セツナが消えゆく間際に指し示した扉の先。そこは、組織『カラー』の「上層」――研究施設の集大成とも言える、巨大な重力安定装置が唸りを上げる心臓部だった。


「……ここが、上層。これまでの階層とは空気が違うわ」

リアが鋭い風の感覚で周囲を警戒する。通路の壁一面には、これまでの「神の子」たちの実験データが不気味に流れ続けていた。


しかし、そこに守護者の姿はない。ただ一つ、天を貫くような光の柱を放つ、最上階プライベート・フロアへと続く昇降機があるだけだった。


「……色葉は、あの上にいるんだな」

ゼルが光の柱を見上げると、**『感情の終着点』**がこれまでにない衝撃を感知した。

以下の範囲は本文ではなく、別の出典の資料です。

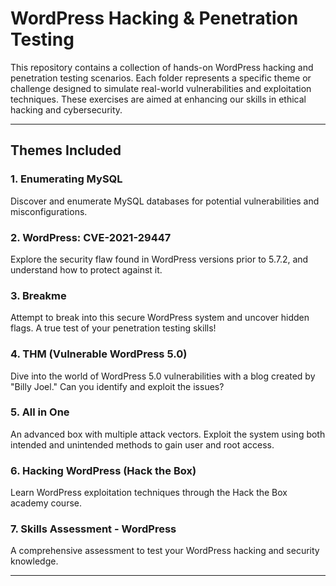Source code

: # WordPress Hacking & Penetration Testing

This repository contains a collection of hands-on WordPress hacking and penetration testing scenarios. Each folder represents a specific theme or challenge designed to simulate real-world vulnerabilities and exploitation techniques. These exercises are aimed at enhancing our skills in ethical hacking and cybersecurity.

---

## Themes Included

### 1. Enumerating MySQL
Discover and enumerate MySQL databases for potential vulnerabilities and misconfigurations.

### 2. WordPress: CVE-2021-29447
Explore the security flaw found in WordPress versions prior to 5.7.2, and understand how to protect against it.

### 3. Breakme
Attempt to break into this secure WordPress system and uncover hidden flags. A true test of your penetration testing skills!

### 4. THM (Vulnerable WordPress 5.0)
Dive into the world of WordPress 5.0 vulnerabilities with a blog created by "Billy Joel." Can you identify and exploit the issues?

### 5. All in One
An advanced box with multiple attack vectors. Exploit the system using both intended and unintended methods to gain user and root access.

### 6. Hacking WordPress (Hack the Box)
Learn WordPress exploitation techniques through the Hack the Box academy course.

### 7. Skills Assessment - WordPress
A comprehensive assessment to test your WordPress hacking and security knowledge.

---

悲しみ、怒り、慈しみ……それらすべてが渾然一体となり、巨大なブラックホールのように周囲の感情を吸い込んでいる。


「待ってください、ゼル様」

アルテミスが彼の前に立ち、その道を遮った。

「この先、上層より上の階層は、組織の首領と『No.0』のためだけに設計された聖域。……今の貴方の状態で踏み込めば、命の保証はありません」


「……それでも行くよ。あそこにアイツがいるならな」


ゼルが昇降機へ歩みを進めようとしたその時、背後の闇から、無数の「人造神の子」のクローン兵が溢れ出してきた。


「――っ、しつこい連中だ!」

ジンが矢を番え、スイが杖を構える。だが、クローンたちの数は数百、数千。文字通り、上層を埋め尽くすほどの物量だった。


「ここは俺たちが食い止める!」

ジンが叫ぶ。

「ゼル、お前は上へ行け! 色葉を救えるのは、お前だけだ!」


「ジン……」

「行って、ゼル。私たちは大丈夫。……約束したでしょ、みんなで一緒に住むって」

スイが冷気を爆発させ、クローンたちの足を凍らせる。リアの風が、アルテミスの月光が、ゼルのための道を切り拓いていく。


「……悪い。……すぐ、連れ戻してくる!」


ゼルは仲間たちに背を向け、独り昇降機へと飛び込んだ。

上昇する視界の中で、戦い続ける仲間たちの姿が小さくなっていく。

重力加速。

そして辿り着いた、雲の上、月が最も近くに見える場所――「天空の庭」。


そこには、風の音さえも届かない静寂があった。

中央に据えられた空席の椅子。そして、その傍らに立ち、月を見上げる一人の少女。


「……来たんだね。ゼル」


聞き慣れたはずの、けれどどこか透き通るように冷たい声。

振り返った色葉の瞳には、かつての温かさは欠片もなかった。彼女の背後には、神のDNAが完全に暴走した証である、黒い翼のような魔力が揺らめいている。


「色葉……。やっと、会えた」


「……どうして? 私は全部壊したいのに。この汚れた世界も、私をこんな風にした組織も……私を一人にした、君も」


色葉が手をかざすと、空間が歪んだ。

**『感情の終着点』**が警鐘を鳴らす。

今、彼女から向けられているのは、愛着を裏返した、純粋な「消滅」の願い。


「……仲間の助けは借りない。これは、俺とお前の問題だ」


ゼルは刀を抜き、重力の中心を定める。

「お前がこの世界を汚れていると言うなら、俺がその汚れを全部引き受けてやる。……だから、色葉。お前はただの、俺の友達に戻れ」


「……無理だよ。私はもう、『紅の11号』なんだから」


色葉の足元から、黒い衝動が溢れ出す。

月下の庭で、理外の王と、かつての親友による「二人きり」の死闘が、静かに幕を開けた。